Despite knowing that the Immigration Department would use every opportunity to take "revenge" by revoking her Recognizance document or relegating her back to the CIC, S still chose to speak out because she was so infuriated. Determined to expose horrible violations occurring within once she left, she told the staff at the CIC, "I don't even care if you kill me." As for NN, she wanted to share her experiences because the truth must be known. "This is the truth. People must know the truth."



Immigration Department's response: no suicides since CIC's takeover


When Stand News enquired with the Immigration Department, it stated that the CIC provided detainees with medical treatment and examination, exercise, personal hygiene, means for complaints, visits by Justices of the Peace, communication with legal consultants and other arrangements according to Cap. 115E of the Laws of Hong Kong, Immigration (Treatment of Detainees) Order (hereinafter referred to as "Treatment Orders"). It claimed to operate strictly in accordance to set procedures to ensure detainees fair and proper treatment.


The Immigration Department claimed that there has been no cases of suicide since it took over the CIC in April 2010 and that the CIC does not document any relevant statistics. The CIC detained 385 last year and 390 people up to May this year. Its website previously stated that the CIC held 404 detainees as of March this year.

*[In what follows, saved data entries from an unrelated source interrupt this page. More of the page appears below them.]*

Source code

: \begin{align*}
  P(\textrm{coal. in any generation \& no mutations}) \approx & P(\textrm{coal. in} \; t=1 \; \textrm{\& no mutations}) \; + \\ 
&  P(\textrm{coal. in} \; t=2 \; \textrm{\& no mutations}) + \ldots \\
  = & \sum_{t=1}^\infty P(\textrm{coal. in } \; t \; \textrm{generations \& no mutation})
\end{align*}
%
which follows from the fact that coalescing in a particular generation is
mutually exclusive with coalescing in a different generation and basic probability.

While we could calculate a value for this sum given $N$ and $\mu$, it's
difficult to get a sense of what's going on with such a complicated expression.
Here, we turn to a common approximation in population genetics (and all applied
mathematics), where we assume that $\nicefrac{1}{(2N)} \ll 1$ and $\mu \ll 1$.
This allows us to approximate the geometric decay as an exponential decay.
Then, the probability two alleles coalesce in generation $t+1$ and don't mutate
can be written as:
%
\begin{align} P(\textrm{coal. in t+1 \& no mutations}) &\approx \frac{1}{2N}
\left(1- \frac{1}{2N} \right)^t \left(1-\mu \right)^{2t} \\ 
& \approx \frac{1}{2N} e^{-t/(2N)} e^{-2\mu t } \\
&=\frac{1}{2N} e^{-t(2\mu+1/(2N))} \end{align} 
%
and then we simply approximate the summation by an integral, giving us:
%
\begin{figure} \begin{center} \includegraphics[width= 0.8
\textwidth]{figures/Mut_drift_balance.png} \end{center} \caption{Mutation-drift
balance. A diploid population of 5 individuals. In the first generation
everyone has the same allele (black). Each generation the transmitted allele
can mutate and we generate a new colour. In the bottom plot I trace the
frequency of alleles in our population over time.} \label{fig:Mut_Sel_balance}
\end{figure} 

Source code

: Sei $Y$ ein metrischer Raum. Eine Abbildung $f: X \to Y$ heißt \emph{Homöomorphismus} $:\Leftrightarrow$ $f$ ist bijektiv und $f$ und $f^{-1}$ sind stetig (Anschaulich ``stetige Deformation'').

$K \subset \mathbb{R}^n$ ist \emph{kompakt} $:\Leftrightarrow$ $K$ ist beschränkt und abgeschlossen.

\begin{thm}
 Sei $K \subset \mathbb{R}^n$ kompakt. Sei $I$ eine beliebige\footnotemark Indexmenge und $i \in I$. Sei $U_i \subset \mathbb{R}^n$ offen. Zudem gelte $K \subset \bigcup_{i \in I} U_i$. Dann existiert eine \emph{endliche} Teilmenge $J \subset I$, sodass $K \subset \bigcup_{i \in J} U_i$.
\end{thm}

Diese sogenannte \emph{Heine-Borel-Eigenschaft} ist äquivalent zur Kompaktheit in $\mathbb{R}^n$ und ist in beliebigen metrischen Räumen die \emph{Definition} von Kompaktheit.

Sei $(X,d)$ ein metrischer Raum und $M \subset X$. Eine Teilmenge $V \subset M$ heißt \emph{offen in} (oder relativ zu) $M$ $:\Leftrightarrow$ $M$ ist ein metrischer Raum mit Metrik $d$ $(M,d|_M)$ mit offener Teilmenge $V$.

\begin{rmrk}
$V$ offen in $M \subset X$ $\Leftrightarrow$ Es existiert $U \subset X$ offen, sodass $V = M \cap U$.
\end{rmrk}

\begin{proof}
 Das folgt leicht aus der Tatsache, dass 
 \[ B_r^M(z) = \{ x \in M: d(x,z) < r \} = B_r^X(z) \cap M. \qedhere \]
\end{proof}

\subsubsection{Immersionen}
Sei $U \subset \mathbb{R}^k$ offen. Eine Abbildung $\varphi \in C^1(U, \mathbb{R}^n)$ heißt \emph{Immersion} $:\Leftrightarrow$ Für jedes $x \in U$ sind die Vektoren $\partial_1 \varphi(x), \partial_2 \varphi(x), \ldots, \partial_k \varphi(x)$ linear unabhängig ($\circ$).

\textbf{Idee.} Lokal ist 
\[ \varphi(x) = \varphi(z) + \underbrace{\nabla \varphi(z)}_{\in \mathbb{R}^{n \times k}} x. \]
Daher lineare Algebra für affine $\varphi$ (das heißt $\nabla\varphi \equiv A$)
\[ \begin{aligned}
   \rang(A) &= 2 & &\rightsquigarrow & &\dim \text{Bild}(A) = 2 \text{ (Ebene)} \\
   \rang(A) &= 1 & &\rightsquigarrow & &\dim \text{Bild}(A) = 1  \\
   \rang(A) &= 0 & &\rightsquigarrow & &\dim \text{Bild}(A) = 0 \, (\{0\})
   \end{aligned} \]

The Immigration Department also stated that the CIC takes the health of its detainees very seriously and sends them to the doctor for routine examination on arrival. Medical staffs of the same gender as the detainee assist in this process. Additionally, if a detainee is unwell and has a food allergy, for example, the doctor will provide them with the proper medical treatment. The doctor can also request the CIC to modify meals or refer the patient to public hospitals for treatment as required. They will also explain medical procedures, prescriptions, test results and etc. to the detainees.


The Immigration Department indicated if a detainee violates the rules, the CIC would launch an inquiry and investigate based on the circumstances, allowing those involved an opportunity to exculpate themselves. According to the Treatment Orders, a detainee can be separately confined by order of the Superintendent for a period not exceeding 7 days in the interests of good order in the Centre. Moreover, officers can authorise the isolation of individual detainees per the doctor's psychological or physical assessment to maintain the safety of others.


The Department asserted that detainees are informed of the means to lodge complaints through posters and notices. If they are dissatisfied with these arrangements, they can complain via current mechanisms and the Immigration Department will handle it seriously and fairly.


In response to the COVID-19 outbreak, detainees arriving in Hong Kong from Mainland China or other countries must undergo 14 days of quarantine with medical supervision before being placed at the CIC.


The Centre is currently arranging throat swabs for all newcomer detainees. The CIC presently measures detainees' temperatures and provides them with surgical masks on a daily basis. Those with fever or other symptoms will be immediately sent for medical examination or to a public hospital if needed. The Immigration Department specifies that the daytime activity rooms, sleeping quarters, bathrooms and office areas are regularly disinfected. The CIC has also suspended all non-essential visits to minimise social contact.


The Immigration Department website previously stated that it did not keep records of the average and maximum detention periods. It states that that it regularly reviews individual cases to determine whether a detention period should be extended based on detention policies and relevant legal principles set by the court. They would notify relevant personnel in writing of the conclusion and its justification.


Editor's Note:

A Recognizance document is not a visa and simply provides one with conditional release. It does not legalize one's stay in Hong Kong nor confer any rights. The document holder must report to the immigration authorities periodically.